Productized Services
Take something you do well as a service (design, copywriting, data analysis, bookkeeping) and package it as a fixed-price, fixed-scope offering. This is the bridge between freelancing and a real business. It's repeatable, delegable, and eventually sellable.
Digital Products
Templates, tools, spreadsheets, guides. Build once, sell forever. The margins are essentially 100% after the initial creation, and platforms like Gumroad and Lemon Squeezy make distribution trivial.
From side project to balance sheet asset
The transition from "hobby project" to "real business equity" happens at a specific moment: when it generates consistent, predictable revenue.
A side project that made $500 last month and might make $0 next month isn't equity yet. It's an experiment, and that's fine. Keep experimenting.
But a product that's generated $2,000/month for six consecutive months? That's a business. It has demonstrable value. It could be sold. It belongs on your balance sheet.
The moment your side project generates predictable, recurring revenue, it stops being a hobby and starts being equity. Treat it that way. Track it. Value it. Build on it.
Here's how to think about valuation:
- SaaS businesses typically sell for 3-8x annual recurring revenue (ARR)
- Content businesses typically sell for 2-5x annual profit
- Productized services typically sell for 1-3x annual profit
- E-commerce typically sells for 2-4x annual profit
Even conservative multiples turn modest revenue into meaningful equity. A SaaS tool making $3,000/month has an ARR of $36,000 and could reasonably be valued at $108,000-$288,000. That's a real number on your balance sheet.
The portfolio approach
Here's the mindset shift: treat side business building the way you treat investing. Diversify. Don't bet everything on one idea.
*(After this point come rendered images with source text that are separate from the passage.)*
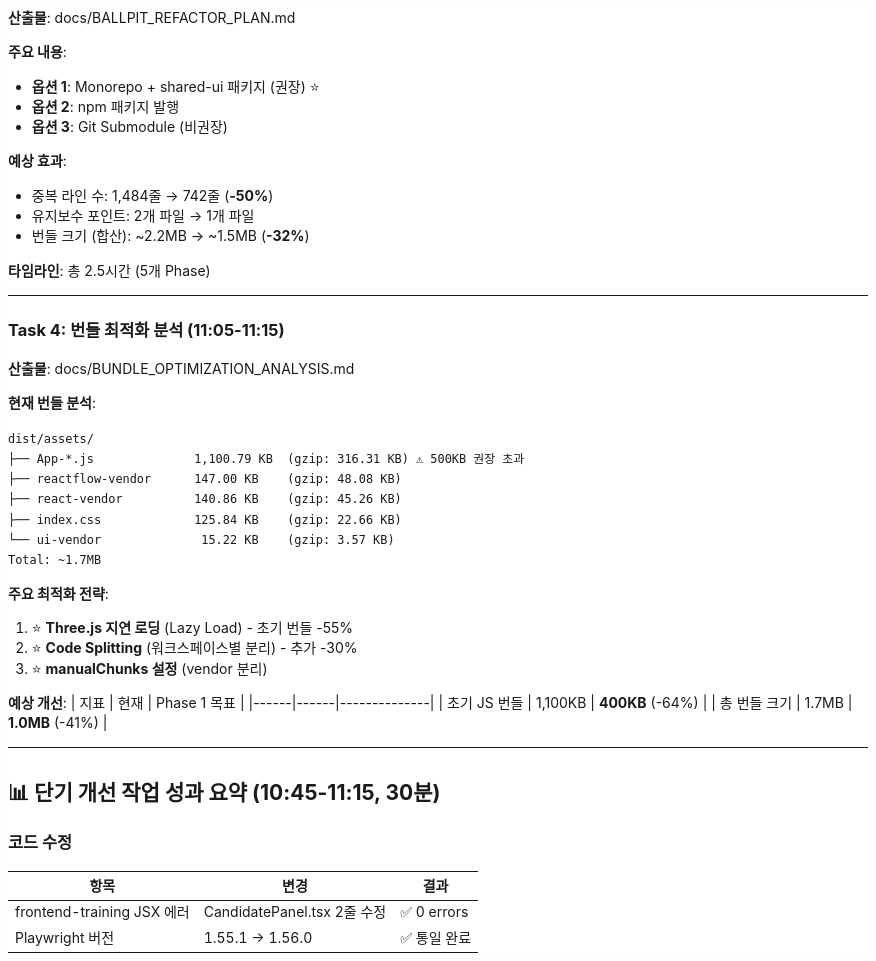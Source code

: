 **산출물**: docs/BALLPIT_REFACTOR_PLAN.md

**주요 내용**:
- **옵션 1**: Monorepo + shared-ui 패키지 (권장) ⭐
- **옵션 2**: npm 패키지 발행
- **옵션 3**: Git Submodule (비권장)

**예상 효과**:
- 중복 라인 수: 1,484줄 → 742줄 (**-50%**)
- 유지보수 포인트: 2개 파일 → 1개 파일
- 번들 크기 (합산): ~2.2MB → ~1.5MB (**-32%**)

**타임라인**: 총 2.5시간 (5개 Phase)

---

### Task 4: 번들 최적화 분석 (11:05-11:15)

**산출물**: docs/BUNDLE_OPTIMIZATION_ANALYSIS.md

**현재 번들 분석**:
```
dist/assets/
├── App-*.js              1,100.79 KB  (gzip: 316.31 KB) ⚠️ 500KB 권장 초과
├── reactflow-vendor      147.00 KB    (gzip: 48.08 KB)
├── react-vendor          140.86 KB    (gzip: 45.26 KB)
├── index.css             125.84 KB    (gzip: 22.66 KB)
└── ui-vendor              15.22 KB    (gzip: 3.57 KB)
Total: ~1.7MB
```

**주요 최적화 전략**:
1. ⭐ **Three.js 지연 로딩** (Lazy Load) - 초기 번들 -55%
2. ⭐ **Code Splitting** (워크스페이스별 분리) - 추가 -30%
3. ⭐ **manualChunks 설정** (vendor 분리)

**예상 개선**:
| 지표 | 현재 | Phase 1 목표 |
|------|------|--------------|
| 초기 JS 번들 | 1,100KB | **400KB** (-64%) |
| 총 번들 크기 | 1.7MB | **1.0MB** (-41%) |

---

## 📊 단기 개선 작업 성과 요약 (10:45-11:15, 30분)

### 코드 수정
| 항목 | 변경 | 결과 |
|------|------|------|
| frontend-training JSX 에러 | CandidatePanel.tsx 2줄 수정 | ✅ 0 errors |
| Playwright 버전 | 1.55.1 → 1.56.0 | ✅ 통일 완료 |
Launch small experiments, see what gets traction, double down on what works, and cut what doesn't.
Over a five-year period, you might:
- Launch a newsletter → it grows slowly → generates $500/month from sponsorships
- Build a SaaS tool → it fails → you learn a lot and lose $200
- Build another SaaS tool → it finds a niche → generates $2,500/month
- Create a course based on your newsletter expertise → one-time project → generates $1,000/month passively
Your "portfolio" of micro-businesses might now generate $4,000/month with a combined equity value of $150,000+. That's a meaningful addition to your net worth that you built entirely through effort and creativity, not just market returns.
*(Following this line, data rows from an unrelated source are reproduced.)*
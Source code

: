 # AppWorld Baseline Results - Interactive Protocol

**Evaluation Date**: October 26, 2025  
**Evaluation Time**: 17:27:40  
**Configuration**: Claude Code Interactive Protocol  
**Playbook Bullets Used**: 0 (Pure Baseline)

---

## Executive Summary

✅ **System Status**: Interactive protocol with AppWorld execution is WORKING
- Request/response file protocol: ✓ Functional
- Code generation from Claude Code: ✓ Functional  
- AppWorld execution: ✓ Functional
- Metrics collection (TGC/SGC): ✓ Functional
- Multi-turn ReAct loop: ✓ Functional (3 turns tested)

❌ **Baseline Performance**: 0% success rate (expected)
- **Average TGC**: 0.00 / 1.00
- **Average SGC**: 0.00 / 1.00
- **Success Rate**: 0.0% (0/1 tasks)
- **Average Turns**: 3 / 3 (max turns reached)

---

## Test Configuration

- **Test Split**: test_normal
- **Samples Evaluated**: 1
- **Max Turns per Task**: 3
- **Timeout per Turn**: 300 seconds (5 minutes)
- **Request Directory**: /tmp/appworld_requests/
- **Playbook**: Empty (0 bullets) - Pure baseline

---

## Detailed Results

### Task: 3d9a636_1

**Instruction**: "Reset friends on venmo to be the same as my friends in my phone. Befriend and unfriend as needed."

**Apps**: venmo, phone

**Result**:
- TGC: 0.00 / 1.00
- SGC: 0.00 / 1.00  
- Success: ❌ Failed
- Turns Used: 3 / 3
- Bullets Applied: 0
Track it alongside everything else
The biggest mistake people make with business equity is not tracking it. It sits in a separate mental category from their "real" investments, so they undervalue it or ignore it entirely.
Your side business revenue is real. The equity value it represents is real. Put it on the balance sheet next to your index funds and your home equity. Watch it grow alongside everything else.
Steady Wealth has a dedicated business equity category for exactly this reason. Whether you own a coffee shop, a SaaS product, or a freelance practice, it counts. Add it, value it conservatively, and update it as it grows. Seeing the full picture, including the things you've built, changes how you think about your financial position.
The stock market gives you average returns for average effort, while business equity gives you outsized returns for outsized effort. Both belong in a well-rounded wealth-building strategy. If you need a Personal Financial Statement for a loan, your business equity shows up as an asset, which is another reason to track it properly. And with AI tools making it cheaper and faster than ever to build, there's never been a better time to start.